- WORK TO COMPLETE:
What lines in the records below contain the string "register"? Copy every one.

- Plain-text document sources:
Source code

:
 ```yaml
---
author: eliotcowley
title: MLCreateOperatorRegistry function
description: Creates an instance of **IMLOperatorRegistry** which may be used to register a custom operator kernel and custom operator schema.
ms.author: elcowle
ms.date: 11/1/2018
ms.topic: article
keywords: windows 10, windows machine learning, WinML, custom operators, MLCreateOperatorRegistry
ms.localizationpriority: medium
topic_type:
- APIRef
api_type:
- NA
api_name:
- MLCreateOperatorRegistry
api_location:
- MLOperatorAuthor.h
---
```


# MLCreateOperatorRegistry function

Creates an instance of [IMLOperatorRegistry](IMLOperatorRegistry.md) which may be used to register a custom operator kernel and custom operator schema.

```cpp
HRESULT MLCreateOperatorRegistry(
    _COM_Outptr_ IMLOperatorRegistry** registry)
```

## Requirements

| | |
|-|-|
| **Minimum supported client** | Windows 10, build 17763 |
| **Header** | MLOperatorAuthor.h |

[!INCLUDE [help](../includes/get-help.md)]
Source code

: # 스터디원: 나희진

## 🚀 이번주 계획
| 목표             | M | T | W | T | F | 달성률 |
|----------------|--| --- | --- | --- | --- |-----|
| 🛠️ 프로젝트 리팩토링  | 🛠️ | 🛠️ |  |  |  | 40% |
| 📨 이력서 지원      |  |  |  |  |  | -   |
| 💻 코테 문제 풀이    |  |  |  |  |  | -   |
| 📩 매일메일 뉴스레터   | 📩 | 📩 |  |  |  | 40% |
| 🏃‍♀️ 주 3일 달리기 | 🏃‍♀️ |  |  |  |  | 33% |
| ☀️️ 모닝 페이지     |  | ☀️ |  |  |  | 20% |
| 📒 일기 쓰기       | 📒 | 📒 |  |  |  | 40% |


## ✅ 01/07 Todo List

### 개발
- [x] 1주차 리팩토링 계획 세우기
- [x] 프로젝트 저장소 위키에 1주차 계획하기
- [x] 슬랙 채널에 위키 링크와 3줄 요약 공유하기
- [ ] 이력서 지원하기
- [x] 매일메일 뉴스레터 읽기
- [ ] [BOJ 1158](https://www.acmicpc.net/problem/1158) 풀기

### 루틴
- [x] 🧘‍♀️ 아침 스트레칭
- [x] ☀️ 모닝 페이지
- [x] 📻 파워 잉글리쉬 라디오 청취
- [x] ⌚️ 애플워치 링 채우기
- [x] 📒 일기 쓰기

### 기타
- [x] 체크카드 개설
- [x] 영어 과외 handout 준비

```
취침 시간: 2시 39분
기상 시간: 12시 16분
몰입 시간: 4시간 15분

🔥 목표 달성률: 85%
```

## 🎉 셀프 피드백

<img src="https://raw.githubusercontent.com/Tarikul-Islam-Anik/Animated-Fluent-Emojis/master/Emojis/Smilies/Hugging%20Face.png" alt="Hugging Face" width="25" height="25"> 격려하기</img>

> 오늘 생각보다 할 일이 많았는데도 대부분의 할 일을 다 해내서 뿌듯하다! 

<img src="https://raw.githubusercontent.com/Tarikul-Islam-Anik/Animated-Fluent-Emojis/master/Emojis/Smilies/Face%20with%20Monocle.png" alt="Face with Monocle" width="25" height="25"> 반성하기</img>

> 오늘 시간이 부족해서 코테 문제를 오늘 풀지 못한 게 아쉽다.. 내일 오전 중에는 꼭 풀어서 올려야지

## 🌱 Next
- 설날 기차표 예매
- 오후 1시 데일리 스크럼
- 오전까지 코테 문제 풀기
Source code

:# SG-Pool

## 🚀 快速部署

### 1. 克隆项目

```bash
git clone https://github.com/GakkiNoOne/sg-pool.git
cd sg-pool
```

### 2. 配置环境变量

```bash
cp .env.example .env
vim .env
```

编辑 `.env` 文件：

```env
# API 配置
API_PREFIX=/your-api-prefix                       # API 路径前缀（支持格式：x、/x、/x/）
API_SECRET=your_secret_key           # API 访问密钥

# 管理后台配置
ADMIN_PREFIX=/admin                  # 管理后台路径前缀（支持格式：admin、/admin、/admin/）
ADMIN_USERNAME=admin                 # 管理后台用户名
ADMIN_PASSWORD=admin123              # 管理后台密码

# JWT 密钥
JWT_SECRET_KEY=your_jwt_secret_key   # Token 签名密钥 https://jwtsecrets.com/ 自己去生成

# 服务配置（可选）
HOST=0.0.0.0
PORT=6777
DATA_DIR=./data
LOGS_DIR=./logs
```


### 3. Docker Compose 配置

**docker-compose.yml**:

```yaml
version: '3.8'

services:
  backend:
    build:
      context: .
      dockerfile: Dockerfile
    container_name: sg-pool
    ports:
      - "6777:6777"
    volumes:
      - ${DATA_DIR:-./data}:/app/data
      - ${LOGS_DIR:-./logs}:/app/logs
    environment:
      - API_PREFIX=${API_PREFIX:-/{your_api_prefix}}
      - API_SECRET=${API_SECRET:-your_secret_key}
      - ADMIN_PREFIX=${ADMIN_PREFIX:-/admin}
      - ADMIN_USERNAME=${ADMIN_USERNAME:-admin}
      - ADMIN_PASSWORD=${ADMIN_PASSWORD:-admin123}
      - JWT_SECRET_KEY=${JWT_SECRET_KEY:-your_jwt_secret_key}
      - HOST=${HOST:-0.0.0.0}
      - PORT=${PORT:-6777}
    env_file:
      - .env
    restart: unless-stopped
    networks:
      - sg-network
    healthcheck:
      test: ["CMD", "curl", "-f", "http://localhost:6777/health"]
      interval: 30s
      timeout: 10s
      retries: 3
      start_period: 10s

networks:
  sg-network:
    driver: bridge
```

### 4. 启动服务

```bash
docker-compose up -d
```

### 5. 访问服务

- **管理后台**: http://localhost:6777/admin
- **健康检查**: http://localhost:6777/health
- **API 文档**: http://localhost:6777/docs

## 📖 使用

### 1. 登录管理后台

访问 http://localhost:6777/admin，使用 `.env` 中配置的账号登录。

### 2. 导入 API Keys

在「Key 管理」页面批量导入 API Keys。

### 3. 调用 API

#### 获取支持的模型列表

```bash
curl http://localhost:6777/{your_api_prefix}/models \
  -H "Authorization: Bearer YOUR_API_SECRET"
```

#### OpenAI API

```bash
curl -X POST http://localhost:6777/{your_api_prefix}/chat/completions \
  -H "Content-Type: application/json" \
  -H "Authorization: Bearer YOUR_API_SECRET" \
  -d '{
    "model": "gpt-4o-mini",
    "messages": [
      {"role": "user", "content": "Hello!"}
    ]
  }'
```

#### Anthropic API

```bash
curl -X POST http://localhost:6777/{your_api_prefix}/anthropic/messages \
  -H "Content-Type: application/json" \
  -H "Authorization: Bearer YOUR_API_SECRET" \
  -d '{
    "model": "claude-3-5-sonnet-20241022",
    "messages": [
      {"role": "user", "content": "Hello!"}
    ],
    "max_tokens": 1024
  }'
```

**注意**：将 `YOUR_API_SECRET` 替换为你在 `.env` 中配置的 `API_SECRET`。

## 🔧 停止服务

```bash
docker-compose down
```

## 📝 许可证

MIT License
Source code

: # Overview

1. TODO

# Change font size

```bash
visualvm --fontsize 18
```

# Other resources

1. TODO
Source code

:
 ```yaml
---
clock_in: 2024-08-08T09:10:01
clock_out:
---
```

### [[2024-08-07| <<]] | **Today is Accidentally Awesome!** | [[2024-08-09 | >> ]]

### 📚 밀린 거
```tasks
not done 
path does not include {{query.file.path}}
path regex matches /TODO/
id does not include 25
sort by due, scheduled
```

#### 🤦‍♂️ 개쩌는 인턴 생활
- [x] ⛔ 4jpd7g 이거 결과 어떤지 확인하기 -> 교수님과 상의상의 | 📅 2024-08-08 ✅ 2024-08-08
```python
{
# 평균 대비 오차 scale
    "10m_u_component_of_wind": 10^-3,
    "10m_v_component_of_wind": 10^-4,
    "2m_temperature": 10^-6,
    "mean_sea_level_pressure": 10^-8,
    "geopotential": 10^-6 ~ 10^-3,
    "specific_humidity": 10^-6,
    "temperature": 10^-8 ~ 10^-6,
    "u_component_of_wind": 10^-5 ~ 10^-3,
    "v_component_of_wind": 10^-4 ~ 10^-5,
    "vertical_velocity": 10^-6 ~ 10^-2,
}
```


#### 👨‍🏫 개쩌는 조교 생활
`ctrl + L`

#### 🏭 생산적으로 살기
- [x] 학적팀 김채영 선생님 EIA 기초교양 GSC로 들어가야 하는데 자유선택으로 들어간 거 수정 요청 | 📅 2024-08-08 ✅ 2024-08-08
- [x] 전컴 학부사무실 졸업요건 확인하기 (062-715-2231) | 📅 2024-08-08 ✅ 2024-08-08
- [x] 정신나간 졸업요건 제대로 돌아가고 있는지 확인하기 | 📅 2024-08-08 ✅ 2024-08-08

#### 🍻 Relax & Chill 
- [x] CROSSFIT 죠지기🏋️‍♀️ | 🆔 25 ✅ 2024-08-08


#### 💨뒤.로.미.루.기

- SOLUTION TO THIS PROBLEM:
description: Creates an instance of **IMLOperatorRegistry** which may be used to register a custom operator kernel and custom operator schema.
Creates an instance of [IMLOperatorRegistry](IMLOperatorRegistry.md) which may be used to register a custom operator kernel and custom operator schema.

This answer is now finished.